## [The problem]
Only lines with the word "censorship" belong in the answer; copy them from the records below.

(Entries provided)

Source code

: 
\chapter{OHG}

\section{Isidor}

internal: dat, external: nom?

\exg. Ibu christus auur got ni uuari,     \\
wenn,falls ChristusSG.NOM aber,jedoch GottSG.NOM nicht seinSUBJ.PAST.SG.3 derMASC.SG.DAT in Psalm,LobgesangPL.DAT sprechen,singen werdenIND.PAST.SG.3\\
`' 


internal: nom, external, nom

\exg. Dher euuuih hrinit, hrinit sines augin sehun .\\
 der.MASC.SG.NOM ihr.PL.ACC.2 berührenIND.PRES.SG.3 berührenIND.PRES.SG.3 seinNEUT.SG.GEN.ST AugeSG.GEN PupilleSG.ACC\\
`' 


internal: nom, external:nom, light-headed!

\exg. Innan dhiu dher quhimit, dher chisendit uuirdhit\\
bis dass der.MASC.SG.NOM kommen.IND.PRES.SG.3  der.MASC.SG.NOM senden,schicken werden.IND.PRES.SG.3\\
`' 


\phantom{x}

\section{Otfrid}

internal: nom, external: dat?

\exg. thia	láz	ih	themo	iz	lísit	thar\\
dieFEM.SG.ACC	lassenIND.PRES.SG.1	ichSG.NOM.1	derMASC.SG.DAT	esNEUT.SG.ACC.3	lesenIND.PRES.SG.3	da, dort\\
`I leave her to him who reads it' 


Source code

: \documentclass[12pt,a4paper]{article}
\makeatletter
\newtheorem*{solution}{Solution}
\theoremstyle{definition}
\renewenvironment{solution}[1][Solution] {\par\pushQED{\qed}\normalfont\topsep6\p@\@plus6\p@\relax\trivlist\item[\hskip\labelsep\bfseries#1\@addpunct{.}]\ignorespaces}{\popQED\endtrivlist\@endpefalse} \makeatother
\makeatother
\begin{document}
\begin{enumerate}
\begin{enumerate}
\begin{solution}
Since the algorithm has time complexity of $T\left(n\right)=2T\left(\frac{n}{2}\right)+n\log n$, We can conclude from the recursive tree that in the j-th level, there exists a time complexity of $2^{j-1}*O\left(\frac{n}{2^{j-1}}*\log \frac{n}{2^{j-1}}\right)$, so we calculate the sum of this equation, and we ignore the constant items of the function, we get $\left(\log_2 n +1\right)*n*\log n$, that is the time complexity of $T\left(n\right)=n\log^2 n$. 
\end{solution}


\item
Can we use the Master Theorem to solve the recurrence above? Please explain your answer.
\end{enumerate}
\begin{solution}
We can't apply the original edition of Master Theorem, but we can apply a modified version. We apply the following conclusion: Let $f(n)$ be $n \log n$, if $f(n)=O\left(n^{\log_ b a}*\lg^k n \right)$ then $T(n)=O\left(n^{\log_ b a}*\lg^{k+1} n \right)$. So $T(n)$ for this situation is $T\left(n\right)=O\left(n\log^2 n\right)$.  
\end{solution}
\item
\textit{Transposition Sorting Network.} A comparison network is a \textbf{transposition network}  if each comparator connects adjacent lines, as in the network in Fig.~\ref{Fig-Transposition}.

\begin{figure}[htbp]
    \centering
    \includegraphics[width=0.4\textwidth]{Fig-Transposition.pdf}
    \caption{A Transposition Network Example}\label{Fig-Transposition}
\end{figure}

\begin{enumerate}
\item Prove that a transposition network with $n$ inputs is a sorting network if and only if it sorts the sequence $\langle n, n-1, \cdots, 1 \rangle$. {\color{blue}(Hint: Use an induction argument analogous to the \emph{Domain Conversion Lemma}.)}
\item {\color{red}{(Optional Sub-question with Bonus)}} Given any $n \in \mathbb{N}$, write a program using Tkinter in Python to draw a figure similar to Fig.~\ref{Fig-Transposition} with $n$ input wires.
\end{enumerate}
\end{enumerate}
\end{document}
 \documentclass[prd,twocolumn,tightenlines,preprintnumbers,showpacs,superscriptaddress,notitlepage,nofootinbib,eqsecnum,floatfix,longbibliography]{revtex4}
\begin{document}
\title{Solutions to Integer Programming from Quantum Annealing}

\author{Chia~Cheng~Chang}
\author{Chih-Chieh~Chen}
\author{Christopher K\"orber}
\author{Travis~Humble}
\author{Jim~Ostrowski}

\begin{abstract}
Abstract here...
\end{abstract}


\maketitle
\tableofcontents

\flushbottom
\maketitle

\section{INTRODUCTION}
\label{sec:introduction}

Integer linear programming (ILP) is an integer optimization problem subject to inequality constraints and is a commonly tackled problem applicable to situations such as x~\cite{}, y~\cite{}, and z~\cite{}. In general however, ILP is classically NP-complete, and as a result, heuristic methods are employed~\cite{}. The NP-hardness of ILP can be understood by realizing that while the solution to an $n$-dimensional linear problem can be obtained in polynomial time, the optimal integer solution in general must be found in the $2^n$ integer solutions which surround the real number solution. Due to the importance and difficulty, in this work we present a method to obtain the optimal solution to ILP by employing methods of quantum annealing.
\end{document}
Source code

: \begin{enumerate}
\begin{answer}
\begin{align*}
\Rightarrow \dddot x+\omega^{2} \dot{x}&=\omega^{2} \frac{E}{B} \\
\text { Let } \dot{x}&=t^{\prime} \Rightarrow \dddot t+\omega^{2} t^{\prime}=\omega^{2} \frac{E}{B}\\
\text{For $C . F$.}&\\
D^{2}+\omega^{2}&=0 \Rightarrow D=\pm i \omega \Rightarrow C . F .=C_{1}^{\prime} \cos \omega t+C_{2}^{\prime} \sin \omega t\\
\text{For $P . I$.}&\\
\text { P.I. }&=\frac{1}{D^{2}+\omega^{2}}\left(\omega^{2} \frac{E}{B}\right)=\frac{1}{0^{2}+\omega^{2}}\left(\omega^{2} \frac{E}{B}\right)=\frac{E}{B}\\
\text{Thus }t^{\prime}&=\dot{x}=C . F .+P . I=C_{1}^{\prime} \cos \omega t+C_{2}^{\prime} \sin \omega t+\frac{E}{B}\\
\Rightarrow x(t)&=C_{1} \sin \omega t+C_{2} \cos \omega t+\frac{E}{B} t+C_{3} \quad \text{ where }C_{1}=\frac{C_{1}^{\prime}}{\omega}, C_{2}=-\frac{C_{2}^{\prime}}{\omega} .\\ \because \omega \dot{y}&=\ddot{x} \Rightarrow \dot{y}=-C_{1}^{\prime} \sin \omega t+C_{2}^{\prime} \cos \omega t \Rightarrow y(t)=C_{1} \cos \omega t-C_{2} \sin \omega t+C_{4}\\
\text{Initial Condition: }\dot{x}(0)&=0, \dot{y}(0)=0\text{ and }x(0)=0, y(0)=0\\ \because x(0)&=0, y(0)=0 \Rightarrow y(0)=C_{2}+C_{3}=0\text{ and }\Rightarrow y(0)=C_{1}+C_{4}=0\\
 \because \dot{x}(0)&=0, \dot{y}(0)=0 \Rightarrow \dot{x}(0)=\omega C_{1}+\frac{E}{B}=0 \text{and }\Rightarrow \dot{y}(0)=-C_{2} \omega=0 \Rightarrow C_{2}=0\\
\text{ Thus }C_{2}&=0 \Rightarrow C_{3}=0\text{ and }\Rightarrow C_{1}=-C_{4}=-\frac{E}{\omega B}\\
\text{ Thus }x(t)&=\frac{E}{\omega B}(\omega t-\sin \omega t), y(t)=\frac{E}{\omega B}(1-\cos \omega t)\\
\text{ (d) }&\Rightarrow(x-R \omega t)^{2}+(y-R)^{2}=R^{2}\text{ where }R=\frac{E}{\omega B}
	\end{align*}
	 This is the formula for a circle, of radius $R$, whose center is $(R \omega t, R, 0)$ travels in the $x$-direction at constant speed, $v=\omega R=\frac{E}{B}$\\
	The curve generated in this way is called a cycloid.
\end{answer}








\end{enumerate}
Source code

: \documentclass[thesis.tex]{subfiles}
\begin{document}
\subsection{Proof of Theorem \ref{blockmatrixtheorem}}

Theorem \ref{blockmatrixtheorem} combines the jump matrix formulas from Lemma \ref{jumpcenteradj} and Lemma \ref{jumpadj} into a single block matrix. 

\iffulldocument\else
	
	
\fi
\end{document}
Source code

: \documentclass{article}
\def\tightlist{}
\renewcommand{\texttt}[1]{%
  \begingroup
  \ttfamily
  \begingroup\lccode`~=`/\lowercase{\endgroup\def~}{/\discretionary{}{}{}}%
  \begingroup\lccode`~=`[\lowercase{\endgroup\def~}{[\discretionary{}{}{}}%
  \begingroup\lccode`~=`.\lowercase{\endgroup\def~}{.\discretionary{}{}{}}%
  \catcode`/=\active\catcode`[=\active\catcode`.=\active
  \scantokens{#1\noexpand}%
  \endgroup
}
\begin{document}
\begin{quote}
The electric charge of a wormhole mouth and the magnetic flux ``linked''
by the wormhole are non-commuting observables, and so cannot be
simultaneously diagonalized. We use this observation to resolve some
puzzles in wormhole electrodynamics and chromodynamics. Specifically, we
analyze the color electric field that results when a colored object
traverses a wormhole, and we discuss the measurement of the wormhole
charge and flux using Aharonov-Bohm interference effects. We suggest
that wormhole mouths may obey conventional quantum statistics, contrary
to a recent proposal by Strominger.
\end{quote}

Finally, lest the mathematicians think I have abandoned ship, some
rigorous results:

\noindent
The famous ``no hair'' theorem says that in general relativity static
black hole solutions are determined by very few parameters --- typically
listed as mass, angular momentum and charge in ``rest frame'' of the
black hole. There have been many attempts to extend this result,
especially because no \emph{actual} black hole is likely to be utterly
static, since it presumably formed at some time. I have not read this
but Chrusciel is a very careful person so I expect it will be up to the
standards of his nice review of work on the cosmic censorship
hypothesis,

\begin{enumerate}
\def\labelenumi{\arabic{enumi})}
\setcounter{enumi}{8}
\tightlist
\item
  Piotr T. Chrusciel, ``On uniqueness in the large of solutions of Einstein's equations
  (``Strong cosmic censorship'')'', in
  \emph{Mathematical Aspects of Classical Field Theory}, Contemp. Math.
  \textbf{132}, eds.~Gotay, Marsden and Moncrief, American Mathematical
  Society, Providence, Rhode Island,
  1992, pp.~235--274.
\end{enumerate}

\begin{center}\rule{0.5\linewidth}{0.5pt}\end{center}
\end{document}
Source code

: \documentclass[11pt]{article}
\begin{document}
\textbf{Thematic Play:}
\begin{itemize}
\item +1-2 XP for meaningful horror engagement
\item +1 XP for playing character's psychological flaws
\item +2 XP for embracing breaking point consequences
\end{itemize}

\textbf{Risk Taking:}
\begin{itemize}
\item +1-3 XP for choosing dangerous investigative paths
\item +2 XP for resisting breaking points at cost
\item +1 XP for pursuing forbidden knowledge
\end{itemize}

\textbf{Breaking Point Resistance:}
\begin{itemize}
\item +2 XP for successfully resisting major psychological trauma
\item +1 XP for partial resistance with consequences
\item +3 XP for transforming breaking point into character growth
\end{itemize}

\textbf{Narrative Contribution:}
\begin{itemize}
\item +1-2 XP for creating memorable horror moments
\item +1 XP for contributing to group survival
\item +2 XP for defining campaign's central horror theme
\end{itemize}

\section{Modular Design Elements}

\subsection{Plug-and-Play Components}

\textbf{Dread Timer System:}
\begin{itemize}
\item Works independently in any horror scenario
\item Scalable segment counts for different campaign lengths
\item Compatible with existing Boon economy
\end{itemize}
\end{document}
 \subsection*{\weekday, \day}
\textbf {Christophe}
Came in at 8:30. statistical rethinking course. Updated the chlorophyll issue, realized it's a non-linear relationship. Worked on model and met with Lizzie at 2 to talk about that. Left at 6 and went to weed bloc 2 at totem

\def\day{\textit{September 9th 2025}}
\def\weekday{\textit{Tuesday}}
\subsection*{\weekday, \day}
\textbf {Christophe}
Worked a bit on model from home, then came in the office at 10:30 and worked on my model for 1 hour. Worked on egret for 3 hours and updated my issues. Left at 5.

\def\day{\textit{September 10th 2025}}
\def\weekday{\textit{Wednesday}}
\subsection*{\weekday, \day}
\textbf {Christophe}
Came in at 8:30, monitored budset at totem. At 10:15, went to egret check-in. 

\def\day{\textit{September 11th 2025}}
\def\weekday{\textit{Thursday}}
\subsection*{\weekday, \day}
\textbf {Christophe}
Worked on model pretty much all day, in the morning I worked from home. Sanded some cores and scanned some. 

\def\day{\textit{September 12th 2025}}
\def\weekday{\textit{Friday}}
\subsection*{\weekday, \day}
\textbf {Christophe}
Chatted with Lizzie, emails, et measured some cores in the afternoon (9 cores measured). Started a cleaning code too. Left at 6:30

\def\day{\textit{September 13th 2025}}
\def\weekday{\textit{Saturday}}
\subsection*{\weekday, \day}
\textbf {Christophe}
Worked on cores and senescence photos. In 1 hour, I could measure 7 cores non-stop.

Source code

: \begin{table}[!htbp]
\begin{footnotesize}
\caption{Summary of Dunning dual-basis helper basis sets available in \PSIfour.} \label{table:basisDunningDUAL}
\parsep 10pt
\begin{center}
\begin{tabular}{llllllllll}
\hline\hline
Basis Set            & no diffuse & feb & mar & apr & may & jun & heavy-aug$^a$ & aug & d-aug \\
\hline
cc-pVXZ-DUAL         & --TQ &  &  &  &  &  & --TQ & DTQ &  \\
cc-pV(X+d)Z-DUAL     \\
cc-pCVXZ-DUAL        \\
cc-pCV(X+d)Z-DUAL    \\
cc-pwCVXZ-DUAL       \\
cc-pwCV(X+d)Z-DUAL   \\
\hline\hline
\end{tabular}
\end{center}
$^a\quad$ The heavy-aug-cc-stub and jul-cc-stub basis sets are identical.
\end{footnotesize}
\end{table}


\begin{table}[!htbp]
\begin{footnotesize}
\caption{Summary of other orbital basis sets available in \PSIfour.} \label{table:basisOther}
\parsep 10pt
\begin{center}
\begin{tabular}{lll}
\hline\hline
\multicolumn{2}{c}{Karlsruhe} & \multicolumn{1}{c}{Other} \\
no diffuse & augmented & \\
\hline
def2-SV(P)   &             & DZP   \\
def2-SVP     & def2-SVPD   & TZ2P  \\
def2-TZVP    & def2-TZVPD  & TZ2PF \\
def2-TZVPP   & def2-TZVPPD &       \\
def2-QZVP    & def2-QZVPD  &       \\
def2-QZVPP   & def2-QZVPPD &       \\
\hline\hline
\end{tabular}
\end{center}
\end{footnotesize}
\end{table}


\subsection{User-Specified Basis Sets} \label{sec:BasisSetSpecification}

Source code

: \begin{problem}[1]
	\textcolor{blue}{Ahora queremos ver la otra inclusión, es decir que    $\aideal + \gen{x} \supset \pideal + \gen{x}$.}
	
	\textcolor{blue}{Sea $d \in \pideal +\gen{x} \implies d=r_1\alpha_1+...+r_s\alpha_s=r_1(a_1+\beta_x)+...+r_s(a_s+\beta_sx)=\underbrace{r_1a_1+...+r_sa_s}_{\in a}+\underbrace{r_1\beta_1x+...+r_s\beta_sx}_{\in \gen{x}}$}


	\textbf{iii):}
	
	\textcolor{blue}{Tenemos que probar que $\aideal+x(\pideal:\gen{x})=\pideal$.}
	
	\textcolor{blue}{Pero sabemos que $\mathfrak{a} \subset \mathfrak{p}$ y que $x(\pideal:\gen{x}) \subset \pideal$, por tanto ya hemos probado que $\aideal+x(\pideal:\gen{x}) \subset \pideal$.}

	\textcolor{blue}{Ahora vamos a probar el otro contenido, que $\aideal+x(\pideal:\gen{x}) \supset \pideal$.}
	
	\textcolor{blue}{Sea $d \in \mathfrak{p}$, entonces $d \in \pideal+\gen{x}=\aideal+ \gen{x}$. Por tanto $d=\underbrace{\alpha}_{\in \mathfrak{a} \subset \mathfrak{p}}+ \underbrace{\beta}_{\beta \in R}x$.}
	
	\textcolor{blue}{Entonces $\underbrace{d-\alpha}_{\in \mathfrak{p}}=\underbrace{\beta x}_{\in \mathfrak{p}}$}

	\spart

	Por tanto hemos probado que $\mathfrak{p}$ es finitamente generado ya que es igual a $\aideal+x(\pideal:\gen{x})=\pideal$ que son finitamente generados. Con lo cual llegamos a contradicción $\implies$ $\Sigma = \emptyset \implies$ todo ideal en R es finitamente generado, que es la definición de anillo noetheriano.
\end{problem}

(End Entries provided)

## [Result of the exercise]
standards of his nice review of work on the cosmic censorship
  (``Strong cosmic censorship'')'', in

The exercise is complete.